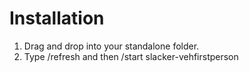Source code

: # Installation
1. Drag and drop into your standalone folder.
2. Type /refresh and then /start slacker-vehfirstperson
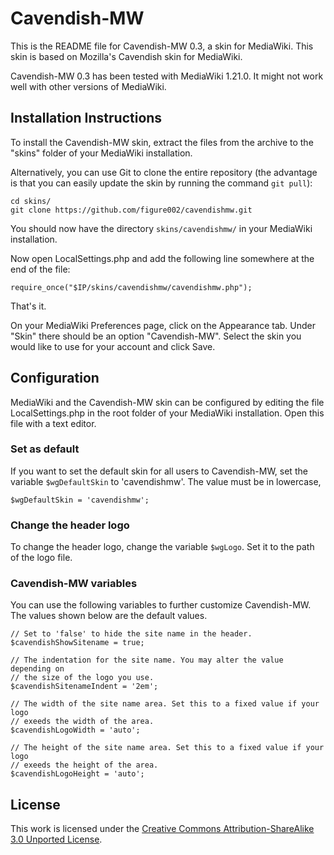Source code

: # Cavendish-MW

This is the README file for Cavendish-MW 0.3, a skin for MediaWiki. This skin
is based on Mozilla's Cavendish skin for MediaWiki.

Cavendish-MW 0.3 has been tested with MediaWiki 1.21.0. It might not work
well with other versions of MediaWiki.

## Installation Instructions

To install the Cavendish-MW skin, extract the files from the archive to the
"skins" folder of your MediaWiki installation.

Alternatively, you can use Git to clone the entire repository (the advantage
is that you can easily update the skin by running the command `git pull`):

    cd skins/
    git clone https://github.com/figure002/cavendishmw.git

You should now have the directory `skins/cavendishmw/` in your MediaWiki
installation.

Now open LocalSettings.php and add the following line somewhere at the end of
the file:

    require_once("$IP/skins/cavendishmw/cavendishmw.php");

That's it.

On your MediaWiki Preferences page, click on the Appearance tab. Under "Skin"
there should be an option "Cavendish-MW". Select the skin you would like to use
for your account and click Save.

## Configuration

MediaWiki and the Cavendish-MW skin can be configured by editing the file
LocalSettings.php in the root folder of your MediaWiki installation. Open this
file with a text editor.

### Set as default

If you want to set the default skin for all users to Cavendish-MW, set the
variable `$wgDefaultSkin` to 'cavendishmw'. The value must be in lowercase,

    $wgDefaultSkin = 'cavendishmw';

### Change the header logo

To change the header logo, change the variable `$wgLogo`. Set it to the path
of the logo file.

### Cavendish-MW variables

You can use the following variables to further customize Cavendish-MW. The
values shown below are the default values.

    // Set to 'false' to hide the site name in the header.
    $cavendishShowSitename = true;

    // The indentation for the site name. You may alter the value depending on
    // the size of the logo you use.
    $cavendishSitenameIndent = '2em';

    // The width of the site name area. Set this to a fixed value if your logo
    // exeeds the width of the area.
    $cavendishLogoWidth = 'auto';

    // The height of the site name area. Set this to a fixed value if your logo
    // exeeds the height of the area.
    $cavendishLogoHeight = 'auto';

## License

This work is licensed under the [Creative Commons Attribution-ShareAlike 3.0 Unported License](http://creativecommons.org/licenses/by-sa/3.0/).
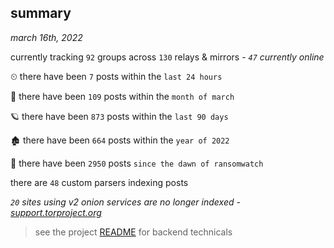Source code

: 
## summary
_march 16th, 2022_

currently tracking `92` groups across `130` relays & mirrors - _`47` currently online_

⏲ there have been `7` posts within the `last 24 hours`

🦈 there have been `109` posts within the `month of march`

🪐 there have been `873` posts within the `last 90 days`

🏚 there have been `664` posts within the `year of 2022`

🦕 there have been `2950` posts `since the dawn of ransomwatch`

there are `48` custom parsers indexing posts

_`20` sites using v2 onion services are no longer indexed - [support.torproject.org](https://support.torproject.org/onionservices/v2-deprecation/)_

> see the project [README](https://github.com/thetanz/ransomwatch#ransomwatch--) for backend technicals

____________________

§ Try it: Repeat the material above word for word; no images go in the copy.

§ Exercise answer:
Source code

: # Installation
1. Drag and drop into your standalone folder.
2. Type /refresh and then /start slacker-vehfirstperson
Source code

: # Cavendish-MW

This is the README file for Cavendish-MW 0.3, a skin for MediaWiki. This skin
is based on Mozilla's Cavendish skin for MediaWiki.

Cavendish-MW 0.3 has been tested with MediaWiki 1.21.0. It might not work
well with other versions of MediaWiki.

## Installation Instructions

To install the Cavendish-MW skin, extract the files from the archive to the
"skins" folder of your MediaWiki installation.

Alternatively, you can use Git to clone the entire repository (the advantage
is that you can easily update the skin by running the command `git pull`):

    cd skins/
    git clone https://github.com/figure002/cavendishmw.git

You should now have the directory `skins/cavendishmw/` in your MediaWiki
installation.

Now open LocalSettings.php and add the following line somewhere at the end of
the file:

    require_once("$IP/skins/cavendishmw/cavendishmw.php");

That's it.

On your MediaWiki Preferences page, click on the Appearance tab. Under "Skin"
there should be an option "Cavendish-MW". Select the skin you would like to use
for your account and click Save.

## Configuration

MediaWiki and the Cavendish-MW skin can be configured by editing the file
LocalSettings.php in the root folder of your MediaWiki installation. Open this
file with a text editor.

### Set as default

If you want to set the default skin for all users to Cavendish-MW, set the
variable `$wgDefaultSkin` to 'cavendishmw'. The value must be in lowercase,

    $wgDefaultSkin = 'cavendishmw';

### Change the header logo

To change the header logo, change the variable `$wgLogo`. Set it to the path
of the logo file.

### Cavendish-MW variables

You can use the following variables to further customize Cavendish-MW. The
values shown below are the default values.

    // Set to 'false' to hide the site name in the header.
    $cavendishShowSitename = true;

    // The indentation for the site name. You may alter the value depending on
    // the size of the logo you use.
    $cavendishSitenameIndent = '2em';

    // The width of the site name area. Set this to a fixed value if your logo
    // exeeds the width of the area.
    $cavendishLogoWidth = 'auto';

    // The height of the site name area. Set this to a fixed value if your logo
    // exeeds the height of the area.
    $cavendishLogoHeight = 'auto';

## License

This work is licensed under the [Creative Commons Attribution-ShareAlike 3.0 Unported License](http://creativecommons.org/licenses/by-sa/3.0/).
Source code

: 
## summary
_march 16th, 2022_

currently tracking `92` groups across `130` relays & mirrors - _`47` currently online_

⏲ there have been `7` posts within the `last 24 hours`

🦈 there have been `109` posts within the `month of march`

🪐 there have been `873` posts within the `last 90 days`

🏚 there have been `664` posts within the `year of 2022`

🦕 there have been `2950` posts `since the dawn of ransomwatch`

there are `48` custom parsers indexing posts

_`20` sites using v2 onion services are no longer indexed - [support.torproject.org](https://support.torproject.org/onionservices/v2-deprecation/)_

> see the project [README](https://github.com/thetanz/ransomwatch#ransomwatch--) for backend technicals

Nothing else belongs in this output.